[[ EXTRACTED INFORMATION open ]]

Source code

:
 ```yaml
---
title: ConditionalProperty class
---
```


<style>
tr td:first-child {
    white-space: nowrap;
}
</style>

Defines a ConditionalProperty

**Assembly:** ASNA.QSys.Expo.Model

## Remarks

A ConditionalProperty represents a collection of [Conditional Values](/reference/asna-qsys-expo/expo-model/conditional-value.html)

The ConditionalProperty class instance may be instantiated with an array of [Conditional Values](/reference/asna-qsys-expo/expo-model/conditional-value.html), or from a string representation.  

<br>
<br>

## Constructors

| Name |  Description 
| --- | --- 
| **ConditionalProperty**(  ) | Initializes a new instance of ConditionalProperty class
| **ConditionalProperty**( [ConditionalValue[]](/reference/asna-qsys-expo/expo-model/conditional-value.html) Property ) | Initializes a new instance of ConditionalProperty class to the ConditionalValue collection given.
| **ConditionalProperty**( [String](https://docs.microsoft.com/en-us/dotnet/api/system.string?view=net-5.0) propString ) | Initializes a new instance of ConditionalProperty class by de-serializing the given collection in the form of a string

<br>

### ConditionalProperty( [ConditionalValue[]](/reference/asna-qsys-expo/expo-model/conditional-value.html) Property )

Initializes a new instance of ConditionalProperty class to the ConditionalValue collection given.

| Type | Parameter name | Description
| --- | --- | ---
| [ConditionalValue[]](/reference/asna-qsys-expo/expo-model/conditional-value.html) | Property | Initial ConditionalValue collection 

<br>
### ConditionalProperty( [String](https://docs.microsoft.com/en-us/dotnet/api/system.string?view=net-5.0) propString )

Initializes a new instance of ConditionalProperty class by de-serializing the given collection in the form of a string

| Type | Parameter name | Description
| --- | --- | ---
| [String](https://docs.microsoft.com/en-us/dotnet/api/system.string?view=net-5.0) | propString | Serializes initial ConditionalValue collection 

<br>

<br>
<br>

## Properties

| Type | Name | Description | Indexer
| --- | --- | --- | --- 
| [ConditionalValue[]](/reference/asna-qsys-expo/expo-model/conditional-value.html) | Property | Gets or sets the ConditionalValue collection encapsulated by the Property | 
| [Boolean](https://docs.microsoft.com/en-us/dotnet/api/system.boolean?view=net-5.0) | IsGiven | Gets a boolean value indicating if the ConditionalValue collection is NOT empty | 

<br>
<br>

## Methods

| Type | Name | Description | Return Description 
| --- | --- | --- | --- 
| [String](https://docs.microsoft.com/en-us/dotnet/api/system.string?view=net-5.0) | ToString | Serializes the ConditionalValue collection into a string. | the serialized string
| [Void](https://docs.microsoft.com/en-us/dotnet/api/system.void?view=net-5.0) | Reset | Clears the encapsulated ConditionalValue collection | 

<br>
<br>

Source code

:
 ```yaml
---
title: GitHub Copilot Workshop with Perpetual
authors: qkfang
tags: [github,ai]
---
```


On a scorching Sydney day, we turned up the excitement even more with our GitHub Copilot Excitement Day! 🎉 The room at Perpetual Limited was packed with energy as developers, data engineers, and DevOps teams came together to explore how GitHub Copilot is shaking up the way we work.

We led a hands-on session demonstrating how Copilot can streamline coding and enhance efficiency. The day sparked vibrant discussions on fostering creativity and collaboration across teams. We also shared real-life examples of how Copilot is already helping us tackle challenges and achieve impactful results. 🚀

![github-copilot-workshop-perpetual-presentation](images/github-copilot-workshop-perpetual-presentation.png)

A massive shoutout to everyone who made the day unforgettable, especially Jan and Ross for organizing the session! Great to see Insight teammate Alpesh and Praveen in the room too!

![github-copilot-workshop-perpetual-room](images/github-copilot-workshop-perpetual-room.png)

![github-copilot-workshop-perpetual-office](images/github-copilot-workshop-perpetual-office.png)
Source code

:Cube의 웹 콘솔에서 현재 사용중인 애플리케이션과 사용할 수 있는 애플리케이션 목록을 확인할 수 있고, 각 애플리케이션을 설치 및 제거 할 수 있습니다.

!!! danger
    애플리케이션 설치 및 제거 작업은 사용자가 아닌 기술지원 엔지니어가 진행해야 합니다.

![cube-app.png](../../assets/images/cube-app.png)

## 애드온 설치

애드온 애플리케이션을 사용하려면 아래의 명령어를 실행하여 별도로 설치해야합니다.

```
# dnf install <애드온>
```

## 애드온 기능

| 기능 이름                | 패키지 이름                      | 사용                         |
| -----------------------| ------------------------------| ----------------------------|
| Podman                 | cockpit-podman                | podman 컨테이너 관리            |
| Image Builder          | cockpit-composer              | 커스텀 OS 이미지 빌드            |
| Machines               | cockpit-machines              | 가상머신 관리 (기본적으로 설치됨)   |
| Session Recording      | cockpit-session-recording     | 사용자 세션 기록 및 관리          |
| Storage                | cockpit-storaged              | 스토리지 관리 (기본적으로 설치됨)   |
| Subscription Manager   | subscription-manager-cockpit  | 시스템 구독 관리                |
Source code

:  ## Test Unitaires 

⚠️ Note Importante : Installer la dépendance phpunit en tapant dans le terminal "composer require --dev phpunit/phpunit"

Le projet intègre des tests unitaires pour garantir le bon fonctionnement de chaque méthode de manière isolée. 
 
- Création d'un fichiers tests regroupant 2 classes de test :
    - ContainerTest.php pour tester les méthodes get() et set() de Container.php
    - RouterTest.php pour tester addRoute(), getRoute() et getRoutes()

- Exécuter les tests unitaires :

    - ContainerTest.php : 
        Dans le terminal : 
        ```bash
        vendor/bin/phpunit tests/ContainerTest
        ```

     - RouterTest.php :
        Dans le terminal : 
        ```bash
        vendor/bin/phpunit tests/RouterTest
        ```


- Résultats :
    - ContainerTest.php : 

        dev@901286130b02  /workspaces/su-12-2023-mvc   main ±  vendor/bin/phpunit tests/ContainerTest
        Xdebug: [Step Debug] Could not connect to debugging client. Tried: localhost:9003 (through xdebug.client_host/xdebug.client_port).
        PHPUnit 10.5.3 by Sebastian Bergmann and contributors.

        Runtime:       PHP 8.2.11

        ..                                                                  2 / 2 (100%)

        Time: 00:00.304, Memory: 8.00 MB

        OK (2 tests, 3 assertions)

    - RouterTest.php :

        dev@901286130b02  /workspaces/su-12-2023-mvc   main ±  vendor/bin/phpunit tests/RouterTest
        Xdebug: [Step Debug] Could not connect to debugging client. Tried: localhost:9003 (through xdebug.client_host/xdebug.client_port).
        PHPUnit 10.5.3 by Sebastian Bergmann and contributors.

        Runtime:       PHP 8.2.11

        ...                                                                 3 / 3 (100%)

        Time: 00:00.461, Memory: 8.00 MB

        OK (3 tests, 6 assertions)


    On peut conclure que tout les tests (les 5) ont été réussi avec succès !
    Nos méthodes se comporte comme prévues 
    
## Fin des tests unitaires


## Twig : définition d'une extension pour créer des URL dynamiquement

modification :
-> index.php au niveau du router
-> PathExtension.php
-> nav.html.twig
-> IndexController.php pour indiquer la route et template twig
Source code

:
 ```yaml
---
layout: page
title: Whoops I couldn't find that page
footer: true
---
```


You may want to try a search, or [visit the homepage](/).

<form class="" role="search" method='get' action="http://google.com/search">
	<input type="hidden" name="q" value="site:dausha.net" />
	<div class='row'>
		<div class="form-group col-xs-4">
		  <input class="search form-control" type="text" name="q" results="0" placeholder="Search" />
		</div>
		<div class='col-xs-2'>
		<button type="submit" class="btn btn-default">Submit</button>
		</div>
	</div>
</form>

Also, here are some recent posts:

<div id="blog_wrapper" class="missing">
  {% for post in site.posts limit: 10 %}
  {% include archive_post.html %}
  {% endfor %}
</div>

[[ EXTRACTED INFORMATION closed ]]

Proceeding from the line containing "We led a hands-on" through the line containing "A massive shoutout", transcribe the lines above exactly, both end lines included.

◆ RESPONSE ◆
We led a hands-on session demonstrating how Copilot can streamline coding and enhance efficiency. The day sparked vibrant discussions on fostering creativity and collaboration across teams. We also shared real-life examples of how Copilot is already helping us tackle challenges and achieve impactful results. 🚀

![github-copilot-workshop-perpetual-presentation](images/github-copilot-workshop-perpetual-presentation.png)

A massive shoutout to everyone who made the day unforgettable, especially Jan and Ross for organizing the session! Great to see Insight teammate Alpesh and Praveen in the room too!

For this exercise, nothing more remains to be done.